Monday, November 12, 2007

Designer Wallpaper and Pictures That Lie

A new writer at the Charlotte Sun is doing very good regional reporting. He’s writing stories that examine issues that cross county lines and which take more than half an hour and a telephone call to investigate. No puns, pop-culture analogies or self-centered philosophical meanderings mar his journalism. Unfortunately, irrelevant photographs and wallpaper words from the page design department got in the way of today’s story and injected an unacceptable bias into an otherwise balanced and informative story.

Neil Hughes’ story this morning is about the tax local governments charge builders to build. The one-time, building-impact fee is earmarked for installing and maintaining roads, utilities, schools -- infrastructure that supports new occupancy. During the current housing market downturn, a couple of localities are temporarily lowering their fee, hoping to put builders back to work by making it less costly to get started. Some municipal consultants aren’t convinced the tactic is particularly effective.

The page designer evidently thinks two pictures of abandoned construction – one of a house with raw cinderblock walls and weedy yard and another of a poured foundation with plumbing connections reaching to the sky – tell the story. They don't. Nothing in Hughes’ excellent reporting says building-impact fees have led to any abandoned construction sites, much less a general condition in the industry. The pictures, in fact, corrupt and subvert the message the reporter has carefully researched: If sidewalks and utilities are not bought with impact fees, they may have to be purchased with ad valorem taxes.

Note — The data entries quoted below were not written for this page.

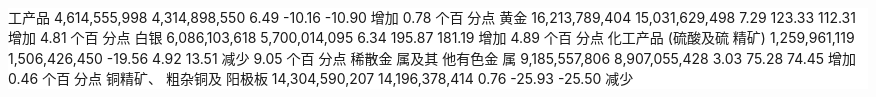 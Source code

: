 工产品
4,614,555,998
4,314,898,550
6.49
-10.16
-10.90
增加
0.78
个百
分点
黄金
16,213,789,404
15,031,629,498
7.29
123.33
112.31
增加
4.81
个百
分点
白银
6,086,103,618
5,700,014,095
6.34
195.87
181.19
增加
4.89
个百
分点
化工产品
(硫酸及硫
精矿)
1,259,961,119
1,506,426,450
-19.56
4.92
13.51
减少
9.05
个百
分点
稀散金
属及其
他有色金
属
9,185,557,806
8,907,055,428
3.03
75.28
74.45
增加
0.46
个百
分点
铜精矿、
粗杂铜及
阳极板
14,304,590,207
14,196,378,414
0.76
-25.93
-25.50
减少
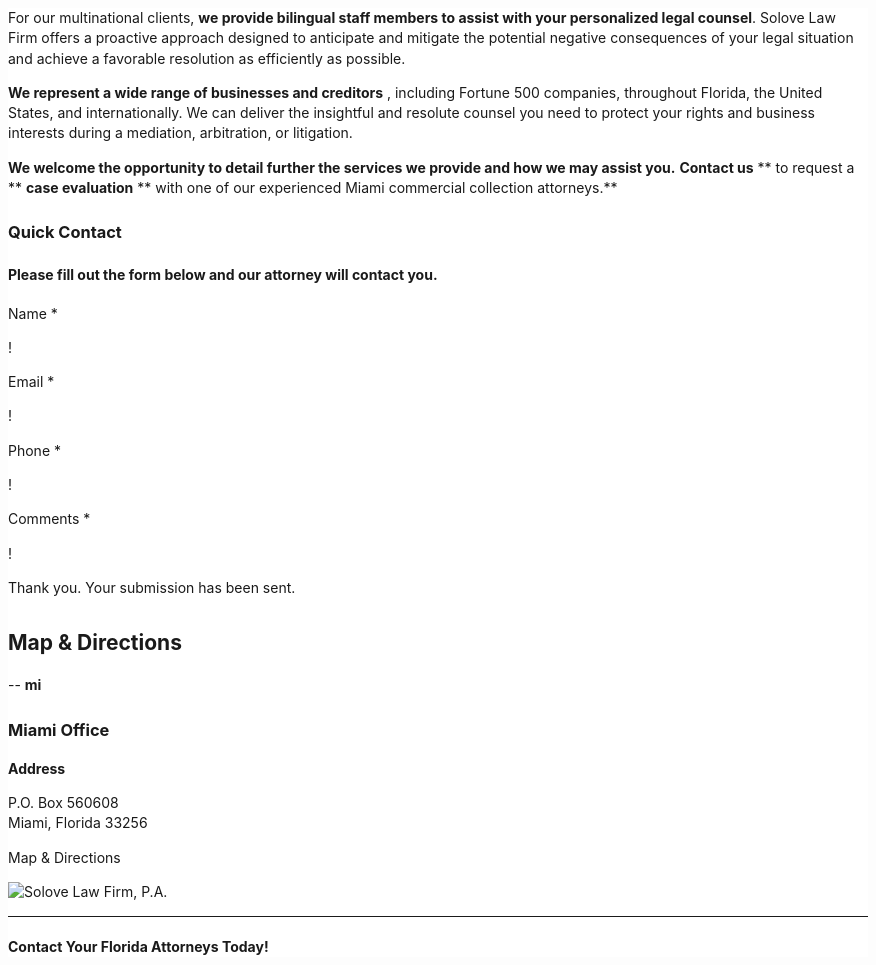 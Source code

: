 For our multinational clients,  **we provide bilingual staff members to assist
with your personalized legal counsel**. Solove Law Firm offers a proactive
approach designed to anticipate and mitigate the potential negative
consequences of your legal situation and achieve a favorable resolution as
efficiently as possible.

**We represent a wide range of businesses and creditors** , including Fortune
500 companies, throughout Florida, the United States, and internationally. We
can deliver the insightful and resolute counsel you need to protect your
rights and business interests during a mediation, arbitration, or litigation.

**We welcome the opportunity to detail further the services we provide and how
we may assist you.** **Contact us** **  to request a ** **case evaluation** **
with one of our experienced Miami commercial collection attorneys.**

### Quick Contact

#### Please fill out the form below and our attorney will contact you.

Name *

!

Email *

!

Phone *

!

Comments *

!

Thank you. Your submission has been sent.

## Map & Directions

\-- **mi**

### **Miami Office**

**Address**

P.O. Box 560608  
Miami, Florida 33256

Map & Directions

![Solove Law Firm,
P.A.](https://cdcssl.ibsrv.net/ibimg/smb/450x100_80/webmgr/17/d/i/5f9074fcb10db_logoV1.png.webp)

  *   *   *   *   * 

#### Contact Your Florida Attorneys Today!
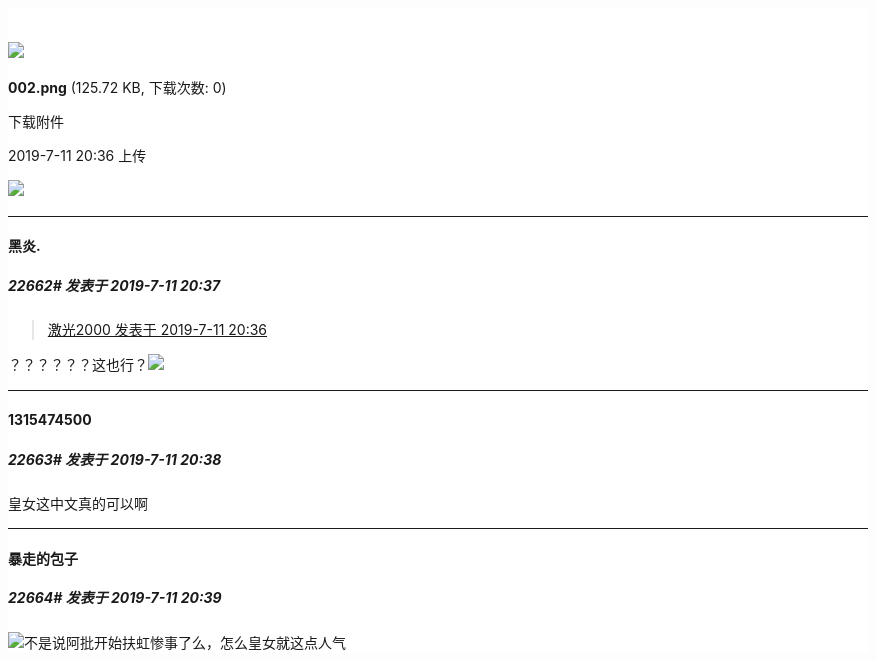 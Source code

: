       


<img src="https://img.saraba1st.com/forum/201907/11/203604s211by88j2yo10sy.png" referrerpolicy="no-referrer">


<strong>002.png</strong> (125.72 KB, 下载次数: 0)

下载附件

2019-7-11 20:36 上传





<img src="https://static.saraba1st.com/image/smiley/face2017/067.png" referrerpolicy="no-referrer">







-----

####  黑炎.  
##### 22662#       发表于 2019-7-11 20:37



<blockquote><a href="httphttps://bbs.saraba1st.com/2b/forum.php?mod=redirect&amp;goto=findpost&amp;pid=44477281&amp;ptid=1823171" target="_blank">激光2000 发表于 2019-7-11 20:36</a></blockquote>
？？？？？？这也行？<img src="https://static.saraba1st.com/image/smiley/face2017/069.png" referrerpolicy="no-referrer">







-----

####  1315474500  
##### 22663#       发表于 2019-7-11 20:38




皇女这中文真的可以啊







-----

####  暴走的包子  
##### 22664#       发表于 2019-7-11 20:39



<img src="https://static.saraba1st.com/image/smiley/face2017/067.png" referrerpolicy="no-referrer">不是说阿批开始扶虹惨事了么，怎么皇女就这点人气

The saddest part is the cutline of the larger photo says the unfinished home “sits stalled for unknown reasons.” That should have told someone that the photo probably doesn’t go with the journalism.

It gets worse.

The picture-chooser apparently has access to a keyboard and decided to exercise something like poetic license to write the “call out” that decorates the picture.


“Direct Impact: Charging impact fees and covering infrastructure costs has proven to be a delicate balancing act for local governments in Florida, and results across the state have varied wildly.”

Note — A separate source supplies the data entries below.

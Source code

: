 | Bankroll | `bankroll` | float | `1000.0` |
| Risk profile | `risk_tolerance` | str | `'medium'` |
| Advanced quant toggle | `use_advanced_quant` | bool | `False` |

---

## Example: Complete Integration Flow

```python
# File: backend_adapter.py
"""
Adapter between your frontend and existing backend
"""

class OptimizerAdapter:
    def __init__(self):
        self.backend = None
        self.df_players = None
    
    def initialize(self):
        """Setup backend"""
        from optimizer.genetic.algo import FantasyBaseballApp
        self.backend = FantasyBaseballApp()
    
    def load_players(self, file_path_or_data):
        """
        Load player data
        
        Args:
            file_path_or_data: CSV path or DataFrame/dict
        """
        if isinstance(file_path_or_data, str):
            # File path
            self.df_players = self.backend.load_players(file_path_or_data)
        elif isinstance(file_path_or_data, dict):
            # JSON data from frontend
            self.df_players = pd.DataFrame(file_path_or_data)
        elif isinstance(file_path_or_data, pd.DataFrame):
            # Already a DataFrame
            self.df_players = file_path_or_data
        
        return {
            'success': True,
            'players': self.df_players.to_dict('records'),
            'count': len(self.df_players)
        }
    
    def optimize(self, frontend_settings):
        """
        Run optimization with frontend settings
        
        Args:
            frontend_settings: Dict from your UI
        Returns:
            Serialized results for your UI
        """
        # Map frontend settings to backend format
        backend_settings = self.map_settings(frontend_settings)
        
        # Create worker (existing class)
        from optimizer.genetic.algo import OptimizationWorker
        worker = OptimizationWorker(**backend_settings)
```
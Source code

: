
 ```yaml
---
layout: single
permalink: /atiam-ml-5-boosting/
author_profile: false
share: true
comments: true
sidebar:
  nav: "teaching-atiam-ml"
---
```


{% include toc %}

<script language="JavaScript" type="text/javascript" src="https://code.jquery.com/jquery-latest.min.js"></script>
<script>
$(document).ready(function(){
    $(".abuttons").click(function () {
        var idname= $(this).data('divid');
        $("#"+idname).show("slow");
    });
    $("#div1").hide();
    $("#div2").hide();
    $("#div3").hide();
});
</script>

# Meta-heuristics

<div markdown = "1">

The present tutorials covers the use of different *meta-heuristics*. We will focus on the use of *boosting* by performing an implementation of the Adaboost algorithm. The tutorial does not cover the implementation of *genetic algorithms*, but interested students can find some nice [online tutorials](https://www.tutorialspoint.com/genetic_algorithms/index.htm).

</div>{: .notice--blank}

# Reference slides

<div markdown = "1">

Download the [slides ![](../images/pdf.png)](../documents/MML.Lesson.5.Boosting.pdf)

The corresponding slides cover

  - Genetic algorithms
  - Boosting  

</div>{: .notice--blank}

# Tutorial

Ignoring that Florida 10th graders learn plural verbs follow compound subjects or they won’t pass the FCAT, there is, once again, nothing in the story about results across the state varying wildly. The story notes wide differences among impact fees charged in a cluster of southwestern counties. They don't change week to week, month to month or even year to year. The story says nothing about wild variations here or "across the state." Like the pictures, the copy desk's call out is nothing more than designer wallpaper that corrupts the reporting and misinforms readers.

The problem is easily solved: Read before writing. And if there's nothing in the story about abandoned construction, then don't use pictures of abandoned construction.